Vatandaşlardaki bu merakın gereksiz tetkiklerin artmasına neden olduğuna dikkat çeken Kaya şöyle devam etti: “Bu durum, gerçekten ihtiyacı olan, hekimlerin de istekte bulunduğu hastalara yeterince tetkik yapılacak zaman kalmamasına neden oluyor. Hem randevu olarak gecikiliyor, hem de ayrılacak yeteri zaman kalmıyor. Bir günde 30 hasta doğru bir raporlanacakken, 100 tane olunca hasta başına 1 ya da 2 dakika zaman ayrılmak zorunda kalınıyor.

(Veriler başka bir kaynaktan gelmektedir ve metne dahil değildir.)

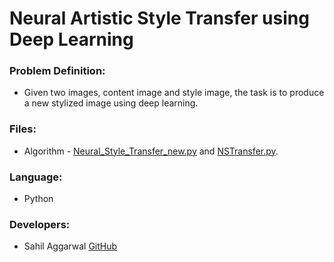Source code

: # Neural Artistic Style Transfer using Deep Learning

### Problem Definition:
- Given two images, content image and style image, the task is to produce a new stylized image using deep learning.

### Files:
- Algorithm - [Neural_Style_Transfer_new.py](https://github.com/sahilee26/Neural-Artistic-Style-Transfer/blob/master/Neural_Style_Transfer_new.py) and [NSTransfer.py](https://github.com/sahilee26/Neural-Artistic-Style-Transfer/blob/master/NSTransfer.py).


### Language:
- Python

### Developers:
- Sahil Aggarwal [GitHub](https://github.com/sahilee26)
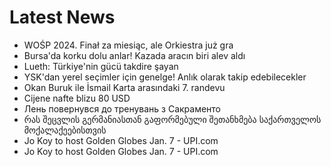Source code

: # Latest News
-  WOŚP 2024. Finał za miesiąc, ale Orkiestra już gra
-  Bursa'da korku dolu anlar! Kazada aracın biri alev aldı
-  Lueth: Türkiye'nin gücü takdire şayan
-  YSK'dan yerel seçimler için genelge! Anlık olarak takip edebilecekler
-  Okan Buruk ile İsmail Karta arasındaki 7. randevu
-  Cijene nafte blizu 80 USD
-  Лень повернувся до тренувань з Сакраменто
-  რას შეცვლის გერმანიასთან გაფორმებული შეთანხმება საქართველოს მოქალაქეებისთვის
-  Jo Koy to host Golden Globes Jan. 7 - UPI.com
-  Jo Koy to host Golden Globes Jan. 7 - UPI.com
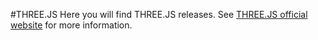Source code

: #THREE.JS
Here you will find THREE.JS releases.
See [THREE.JS official website](https://threejs.org) for more information. 
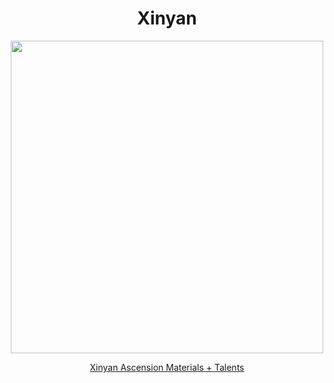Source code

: <body>
  <div align="center">
    <h1> Xinyan </h1>
<img src="https://static.wikia.nocookie.net/genshin-impact/images/a/a1/Personagem_Xinyan_Desejo.png/revision/latest?cb=20221016042949&path-prefix=pt-br" width=500>
<p></p>
<a href="">Xinyan Ascension Materials + Talents</a><br>
  
  </div>
</body>
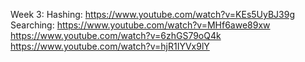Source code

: Week 3:
Hashing:
https://www.youtube.com/watch?v=KEs5UyBJ39g 
Searching:
https://www.youtube.com/watch?v=MHf6awe89xw
https://www.youtube.com/watch?v=6zhGS79oQ4k
https://www.youtube.com/watch?v=hjR1IYVx9lY 
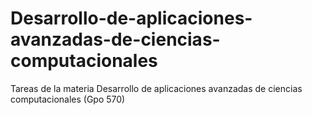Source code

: # Desarrollo-de-aplicaciones-avanzadas-de-ciencias-computacionales
Tareas de la materia Desarrollo de aplicaciones avanzadas de ciencias computacionales (Gpo 570)
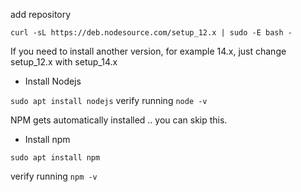 add repository

`curl -sL https://deb.nodesource.com/setup_12.x | sudo -E bash -`

If you need to install another version, for example 14.x, just change setup_12.x with setup_14.x

* Install Nodejs

`sudo apt install nodejs`
verify running `node -v`

NPM gets automatically installed .. you can skip this.

* Install npm

`sudo apt install npm`

verify running `npm -v`

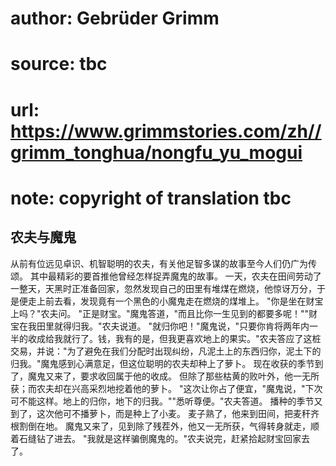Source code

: # author: Gebrüder Grimm
# source: tbc
# url: https://www.grimmstories.com/zh//grimm_tonghua/nongfu_yu_mogui
# note: copyright of translation tbc

## 农夫与魔鬼 

从前有位远见卓识、机智聪明的农夫，有关他足智多谋的故事至今人们仍广为传颂。
其中最精彩的要首推他曾经怎样捉弄魔鬼的故事。
一天，农夫在田间劳动了一整天，天黑时正准备回家，忽然发现自己的田里有堆煤在燃烧，他惊讶万分，于是便走上前去看，发现竟有一个黑色的小魔鬼走在燃烧的煤堆上。
"你是坐在财宝上吗？"农夫问。
"正是财宝。"魔鬼答道，"而且比你一生见到的都要多呢！""财宝在我田里就得归我。"农夫说道。
"就归你吧！"魔鬼说，"只要你肯将两年内一半的收成给我就行了。钱，我有的是，但我更喜欢地上的果实。"农夫答应了这桩交易，并说："为了避免在我们分配时出现纠纷，凡泥土上的东西归你，泥土下的归我。"魔鬼感到心满意足，但这位聪明的农夫却种上了萝卜。
现在收获的季节到了，魔鬼又来了，要求收回属于他的收成。
但除了那些枯黄的败叶外，他一无所获；而农夫却在兴高采烈地挖着他的萝卜。
"这次让你占了便宜，"魔鬼说，"下次可不能这样。地上的归你，地下的归我。""悉听尊便。"农夫答道。
播种的季节又到了，这次他可不播萝卜，而是种上了小麦。
麦子熟了，他来到田间，把麦秆齐根割倒在地。
魔鬼又来了，见到除了残茬外，他又一无所获，气得转身就走，顺着石缝钻了进去。
"我就是这样骗倒魔鬼的。"农夫说完，赶紧拾起财宝回家去了。
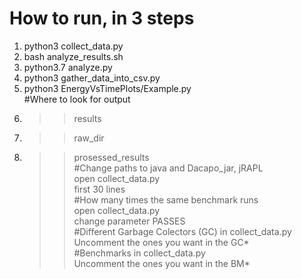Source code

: # How to run, in 3 steps <br />
1. python3 collect_data.py <br />
2. bash analyze_results.sh <br />
3. python3.7 analyze.py <br />
3. python3 gather_data_into_csv.py <br />
3. python3 EnergyVsTimePlots/Example.py <br />
#Where to look for output <br />
1. >> results <br />
2. >> raw_dir <br />
3. >> prosessed_results <br />
#Change paths to java and Dacapo_jar, jRAPL <br />
open collect_data.py <br />
first 30 lines <br />
#How many times the same benchmark runs <br />
open collect_data.py <br />
change parameter PASSES <br />
#Different Garbage Colectors (GC) in collect_data.py <br />
Uncomment the ones you want in the GC*  
#Benchmarks in collect_data.py <br />
Uncomment the ones you want in the BM* <br />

Hem radyolog arkadaşlarımız da riske giriyorlar, yanlış yapma riskine girebilirler -ki bu kabul edilebilecek bir durum değil-, hem de hastalarımız ihtiyaçları olan değerlendirilme sürecinden mağdur durumda oluyorlar.”

“Raydologlarımız iyi eğitimli”
Türk Radyoloji Derneği Genel Sekreteri ve Kongre Genel Sekreteri Prof. Dr. Tuncay Hazırolan, radyolojik tetkiklerin, insan sağlığını olumsuz etkilemeden ortaya çıkan hastalıkların tedavi edilmesini sağladığını söyleyerek şöyle devam etti: “Daha önceki senelerde kalp ritmindeki ölüm oranları çok yüksekken, gelişmeler sayesinde günümüzde pek çok kalp kurtarılabiliyor. Bazı vatandaşlar yaşam standartlarını bozan kalp yetmezlikleriyle, pek çok ilaç kullanma zorunluluğu ile yaşıyorlar. Aynı zamanda toplumun sosyal güvenlik kurumu masraflarını artırıyor. Bu aşamaya gelmeden tomografiyi kalpte kullanarak, radyologlar olarak erken dönemde tanı koyuyoruz ve pek çok insanın yaşamını etkiliyoruz. Ülkemizde hastanelerde bu dediğim yöntemler kalp MR, kalp tomografileri yapacak ünitelere sahibiz. Radyologlarımız da eğitimlerini almış kişiler. Aynı zamanda erken dönemde hastalık şüphesi olan olguları göndererek değerlendirme şansına sahipler.”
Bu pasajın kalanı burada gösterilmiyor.